WHAT TO PRODUCE:
In the listing below, the lines from the first through the one with "และเมื่อค่าของ dependencies มีการเปลี่ยนแปลง" are to be copied word for word.

RECORDS PROVIDED:

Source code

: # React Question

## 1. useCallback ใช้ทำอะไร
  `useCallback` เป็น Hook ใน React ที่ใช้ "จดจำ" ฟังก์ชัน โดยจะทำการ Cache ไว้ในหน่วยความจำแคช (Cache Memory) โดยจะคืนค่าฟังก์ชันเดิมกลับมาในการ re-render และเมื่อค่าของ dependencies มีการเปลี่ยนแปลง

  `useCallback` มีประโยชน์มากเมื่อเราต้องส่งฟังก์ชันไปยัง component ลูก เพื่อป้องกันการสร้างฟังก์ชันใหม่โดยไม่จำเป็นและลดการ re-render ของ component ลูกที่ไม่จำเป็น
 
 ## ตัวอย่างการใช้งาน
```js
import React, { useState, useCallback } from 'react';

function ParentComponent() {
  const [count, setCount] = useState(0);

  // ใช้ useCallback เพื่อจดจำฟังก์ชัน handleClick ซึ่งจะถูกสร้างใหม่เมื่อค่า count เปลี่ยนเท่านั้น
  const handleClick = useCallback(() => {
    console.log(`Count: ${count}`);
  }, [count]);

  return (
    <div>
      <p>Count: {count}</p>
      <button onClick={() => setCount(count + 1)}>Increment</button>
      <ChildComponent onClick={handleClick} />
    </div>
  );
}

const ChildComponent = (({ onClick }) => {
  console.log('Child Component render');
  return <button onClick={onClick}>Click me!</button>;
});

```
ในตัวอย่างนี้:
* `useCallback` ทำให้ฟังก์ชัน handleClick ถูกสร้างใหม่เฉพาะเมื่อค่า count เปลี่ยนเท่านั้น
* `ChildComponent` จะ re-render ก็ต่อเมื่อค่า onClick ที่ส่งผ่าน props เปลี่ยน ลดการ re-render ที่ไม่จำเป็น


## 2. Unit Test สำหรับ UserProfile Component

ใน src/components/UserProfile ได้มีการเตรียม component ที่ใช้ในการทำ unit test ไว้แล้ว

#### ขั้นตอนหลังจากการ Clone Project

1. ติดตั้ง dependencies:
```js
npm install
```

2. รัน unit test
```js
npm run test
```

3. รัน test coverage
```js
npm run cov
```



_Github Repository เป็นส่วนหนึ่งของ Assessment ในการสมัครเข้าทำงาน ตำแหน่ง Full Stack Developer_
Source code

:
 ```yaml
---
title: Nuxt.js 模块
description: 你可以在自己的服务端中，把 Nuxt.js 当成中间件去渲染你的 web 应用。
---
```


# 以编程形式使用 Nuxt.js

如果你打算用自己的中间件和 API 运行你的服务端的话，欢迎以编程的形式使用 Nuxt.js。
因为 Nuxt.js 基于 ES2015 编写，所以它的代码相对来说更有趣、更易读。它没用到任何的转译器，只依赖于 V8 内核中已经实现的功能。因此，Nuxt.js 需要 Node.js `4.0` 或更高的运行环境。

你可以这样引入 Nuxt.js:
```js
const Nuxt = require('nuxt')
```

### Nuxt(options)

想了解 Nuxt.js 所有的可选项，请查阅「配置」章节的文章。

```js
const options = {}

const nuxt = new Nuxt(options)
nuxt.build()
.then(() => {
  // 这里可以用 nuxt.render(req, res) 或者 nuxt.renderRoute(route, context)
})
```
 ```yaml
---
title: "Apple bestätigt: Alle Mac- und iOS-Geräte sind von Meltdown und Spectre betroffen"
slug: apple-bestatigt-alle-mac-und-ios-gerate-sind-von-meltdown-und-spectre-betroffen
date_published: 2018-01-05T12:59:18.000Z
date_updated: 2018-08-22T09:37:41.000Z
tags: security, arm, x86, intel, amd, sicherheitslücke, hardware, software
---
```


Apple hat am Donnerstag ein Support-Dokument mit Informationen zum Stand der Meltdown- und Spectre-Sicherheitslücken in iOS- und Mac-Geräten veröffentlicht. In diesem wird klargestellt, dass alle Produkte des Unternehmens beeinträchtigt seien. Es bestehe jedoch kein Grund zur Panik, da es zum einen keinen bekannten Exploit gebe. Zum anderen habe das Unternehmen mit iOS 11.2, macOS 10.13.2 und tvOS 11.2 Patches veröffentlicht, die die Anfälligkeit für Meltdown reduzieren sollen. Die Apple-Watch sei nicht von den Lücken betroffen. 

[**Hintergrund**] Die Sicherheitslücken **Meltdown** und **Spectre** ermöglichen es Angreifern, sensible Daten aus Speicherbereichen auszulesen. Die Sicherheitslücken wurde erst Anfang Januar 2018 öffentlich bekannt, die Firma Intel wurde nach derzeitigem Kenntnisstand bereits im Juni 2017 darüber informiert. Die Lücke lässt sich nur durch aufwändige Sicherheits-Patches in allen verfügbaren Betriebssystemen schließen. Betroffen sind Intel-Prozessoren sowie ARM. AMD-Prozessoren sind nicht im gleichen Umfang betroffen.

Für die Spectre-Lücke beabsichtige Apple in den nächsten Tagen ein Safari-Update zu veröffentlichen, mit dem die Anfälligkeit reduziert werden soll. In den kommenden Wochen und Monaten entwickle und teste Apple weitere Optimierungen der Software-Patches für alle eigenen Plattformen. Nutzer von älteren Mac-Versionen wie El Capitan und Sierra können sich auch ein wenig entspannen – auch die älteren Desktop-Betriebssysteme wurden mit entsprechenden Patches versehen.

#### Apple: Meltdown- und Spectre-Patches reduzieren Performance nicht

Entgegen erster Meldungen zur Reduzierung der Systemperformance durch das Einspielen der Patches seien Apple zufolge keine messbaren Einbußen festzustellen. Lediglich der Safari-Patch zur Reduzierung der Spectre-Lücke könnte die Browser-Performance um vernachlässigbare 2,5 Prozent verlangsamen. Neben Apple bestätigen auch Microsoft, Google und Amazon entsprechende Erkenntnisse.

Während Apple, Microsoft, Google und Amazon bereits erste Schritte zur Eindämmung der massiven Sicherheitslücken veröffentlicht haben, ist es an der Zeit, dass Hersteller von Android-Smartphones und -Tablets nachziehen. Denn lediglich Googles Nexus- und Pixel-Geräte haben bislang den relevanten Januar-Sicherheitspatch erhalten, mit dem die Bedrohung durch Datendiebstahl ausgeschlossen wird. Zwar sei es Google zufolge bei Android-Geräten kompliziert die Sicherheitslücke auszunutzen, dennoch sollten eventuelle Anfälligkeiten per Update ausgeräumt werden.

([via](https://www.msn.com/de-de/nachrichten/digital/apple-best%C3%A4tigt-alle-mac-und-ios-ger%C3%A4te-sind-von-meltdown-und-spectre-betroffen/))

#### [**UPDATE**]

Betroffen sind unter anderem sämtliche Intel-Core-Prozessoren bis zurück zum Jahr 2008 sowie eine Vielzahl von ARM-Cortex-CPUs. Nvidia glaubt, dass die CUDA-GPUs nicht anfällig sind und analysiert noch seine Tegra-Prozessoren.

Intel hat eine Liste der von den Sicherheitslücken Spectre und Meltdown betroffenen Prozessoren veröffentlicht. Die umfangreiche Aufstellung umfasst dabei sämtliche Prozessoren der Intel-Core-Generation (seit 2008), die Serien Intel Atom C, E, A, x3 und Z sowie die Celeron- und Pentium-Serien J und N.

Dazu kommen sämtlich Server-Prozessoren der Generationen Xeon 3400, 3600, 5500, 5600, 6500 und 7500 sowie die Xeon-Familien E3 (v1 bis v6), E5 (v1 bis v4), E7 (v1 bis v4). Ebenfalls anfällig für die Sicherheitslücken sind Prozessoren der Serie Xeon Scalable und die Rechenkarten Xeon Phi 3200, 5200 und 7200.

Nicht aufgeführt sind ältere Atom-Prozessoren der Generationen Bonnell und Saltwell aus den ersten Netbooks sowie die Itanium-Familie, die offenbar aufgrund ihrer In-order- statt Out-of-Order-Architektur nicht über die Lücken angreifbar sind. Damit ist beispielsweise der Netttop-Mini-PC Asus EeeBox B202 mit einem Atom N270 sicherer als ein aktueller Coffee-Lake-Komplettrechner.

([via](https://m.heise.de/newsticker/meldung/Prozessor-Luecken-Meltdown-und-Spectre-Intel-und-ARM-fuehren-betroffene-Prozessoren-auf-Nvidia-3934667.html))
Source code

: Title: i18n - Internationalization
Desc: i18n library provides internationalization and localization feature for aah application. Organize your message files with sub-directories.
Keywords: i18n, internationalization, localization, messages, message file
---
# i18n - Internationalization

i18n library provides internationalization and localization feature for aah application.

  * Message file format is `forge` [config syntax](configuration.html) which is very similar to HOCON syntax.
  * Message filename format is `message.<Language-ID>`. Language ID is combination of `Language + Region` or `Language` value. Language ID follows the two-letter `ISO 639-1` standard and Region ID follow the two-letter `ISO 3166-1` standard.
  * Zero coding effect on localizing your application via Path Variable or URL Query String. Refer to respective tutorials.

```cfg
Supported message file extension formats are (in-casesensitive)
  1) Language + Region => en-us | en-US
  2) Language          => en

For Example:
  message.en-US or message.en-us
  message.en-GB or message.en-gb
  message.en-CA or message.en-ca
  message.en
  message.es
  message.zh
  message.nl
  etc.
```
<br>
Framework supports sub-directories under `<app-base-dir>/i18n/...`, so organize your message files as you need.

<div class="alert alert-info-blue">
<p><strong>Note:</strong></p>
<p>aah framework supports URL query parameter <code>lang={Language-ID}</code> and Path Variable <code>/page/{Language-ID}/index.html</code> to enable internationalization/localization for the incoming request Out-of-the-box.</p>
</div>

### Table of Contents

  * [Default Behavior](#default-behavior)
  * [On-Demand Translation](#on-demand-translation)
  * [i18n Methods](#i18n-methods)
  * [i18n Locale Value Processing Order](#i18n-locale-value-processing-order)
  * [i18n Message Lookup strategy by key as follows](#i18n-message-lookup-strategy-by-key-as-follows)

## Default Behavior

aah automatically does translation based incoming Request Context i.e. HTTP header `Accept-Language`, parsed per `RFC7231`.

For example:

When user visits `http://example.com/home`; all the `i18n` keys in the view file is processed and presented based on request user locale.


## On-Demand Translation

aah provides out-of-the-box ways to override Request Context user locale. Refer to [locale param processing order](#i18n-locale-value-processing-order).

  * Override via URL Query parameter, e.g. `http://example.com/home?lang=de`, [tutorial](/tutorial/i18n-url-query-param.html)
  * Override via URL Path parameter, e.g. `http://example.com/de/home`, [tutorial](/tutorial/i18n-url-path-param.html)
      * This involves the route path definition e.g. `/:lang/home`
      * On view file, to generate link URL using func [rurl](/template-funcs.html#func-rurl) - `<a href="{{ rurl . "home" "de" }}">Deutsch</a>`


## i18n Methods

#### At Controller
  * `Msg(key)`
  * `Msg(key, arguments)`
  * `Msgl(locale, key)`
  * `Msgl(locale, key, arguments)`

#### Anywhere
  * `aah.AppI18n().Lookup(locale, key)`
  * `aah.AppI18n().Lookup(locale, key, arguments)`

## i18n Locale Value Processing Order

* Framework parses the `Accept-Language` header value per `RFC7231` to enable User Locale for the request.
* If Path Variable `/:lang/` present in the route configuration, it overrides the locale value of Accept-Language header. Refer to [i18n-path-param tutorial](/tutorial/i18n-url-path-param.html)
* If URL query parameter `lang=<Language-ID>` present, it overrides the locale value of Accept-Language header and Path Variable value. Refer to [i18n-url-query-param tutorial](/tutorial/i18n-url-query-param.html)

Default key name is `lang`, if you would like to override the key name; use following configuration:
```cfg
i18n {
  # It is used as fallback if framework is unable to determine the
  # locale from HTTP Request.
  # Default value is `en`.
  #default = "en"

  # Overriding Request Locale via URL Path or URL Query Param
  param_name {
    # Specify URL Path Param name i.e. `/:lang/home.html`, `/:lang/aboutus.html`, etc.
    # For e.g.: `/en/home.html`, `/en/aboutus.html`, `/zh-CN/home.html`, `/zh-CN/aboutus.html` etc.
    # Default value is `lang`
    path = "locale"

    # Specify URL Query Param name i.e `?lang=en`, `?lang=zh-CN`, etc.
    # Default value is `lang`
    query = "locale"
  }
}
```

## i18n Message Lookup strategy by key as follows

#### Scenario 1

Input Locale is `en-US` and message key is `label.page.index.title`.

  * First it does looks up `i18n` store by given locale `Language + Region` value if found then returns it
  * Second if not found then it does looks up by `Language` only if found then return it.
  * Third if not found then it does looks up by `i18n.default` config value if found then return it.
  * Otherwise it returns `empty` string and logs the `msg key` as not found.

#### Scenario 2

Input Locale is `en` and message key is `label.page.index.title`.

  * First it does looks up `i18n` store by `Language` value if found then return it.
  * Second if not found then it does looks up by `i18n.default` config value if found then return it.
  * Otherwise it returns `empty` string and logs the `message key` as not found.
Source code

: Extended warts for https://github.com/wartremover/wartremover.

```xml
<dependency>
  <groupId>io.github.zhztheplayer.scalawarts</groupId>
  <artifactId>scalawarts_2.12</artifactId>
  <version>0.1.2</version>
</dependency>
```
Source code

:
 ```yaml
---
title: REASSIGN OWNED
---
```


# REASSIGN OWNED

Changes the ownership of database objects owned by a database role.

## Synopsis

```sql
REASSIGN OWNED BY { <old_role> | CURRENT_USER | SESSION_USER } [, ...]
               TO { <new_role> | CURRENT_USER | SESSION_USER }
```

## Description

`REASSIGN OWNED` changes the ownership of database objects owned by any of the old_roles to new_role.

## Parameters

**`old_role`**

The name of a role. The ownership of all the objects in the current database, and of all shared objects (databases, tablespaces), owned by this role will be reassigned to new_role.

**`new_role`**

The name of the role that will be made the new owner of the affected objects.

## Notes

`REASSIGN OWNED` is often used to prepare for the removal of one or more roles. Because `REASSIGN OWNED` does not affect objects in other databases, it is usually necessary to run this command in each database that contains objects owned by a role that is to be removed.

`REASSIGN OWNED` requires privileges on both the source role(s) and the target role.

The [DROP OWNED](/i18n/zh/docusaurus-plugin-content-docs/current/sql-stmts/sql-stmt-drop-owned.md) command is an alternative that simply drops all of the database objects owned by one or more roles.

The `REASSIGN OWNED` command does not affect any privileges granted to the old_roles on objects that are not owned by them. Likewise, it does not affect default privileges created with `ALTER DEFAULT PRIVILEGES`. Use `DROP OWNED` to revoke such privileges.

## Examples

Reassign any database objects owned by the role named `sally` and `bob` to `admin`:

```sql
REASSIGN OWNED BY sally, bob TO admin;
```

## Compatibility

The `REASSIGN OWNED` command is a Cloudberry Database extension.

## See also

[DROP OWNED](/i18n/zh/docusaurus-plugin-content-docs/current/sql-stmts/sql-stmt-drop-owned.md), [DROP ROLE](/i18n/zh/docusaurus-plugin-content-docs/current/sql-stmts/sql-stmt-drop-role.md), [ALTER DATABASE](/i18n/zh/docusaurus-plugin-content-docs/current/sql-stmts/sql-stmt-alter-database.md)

TASK OUTPUT:
Source code

: # React Question

## 1. useCallback ใช้ทำอะไร
  `useCallback` เป็น Hook ใน React ที่ใช้ "จดจำ" ฟังก์ชัน โดยจะทำการ Cache ไว้ในหน่วยความจำแคช (Cache Memory) โดยจะคืนค่าฟังก์ชันเดิมกลับมาในการ re-render และเมื่อค่าของ dependencies มีการเปลี่ยนแปลง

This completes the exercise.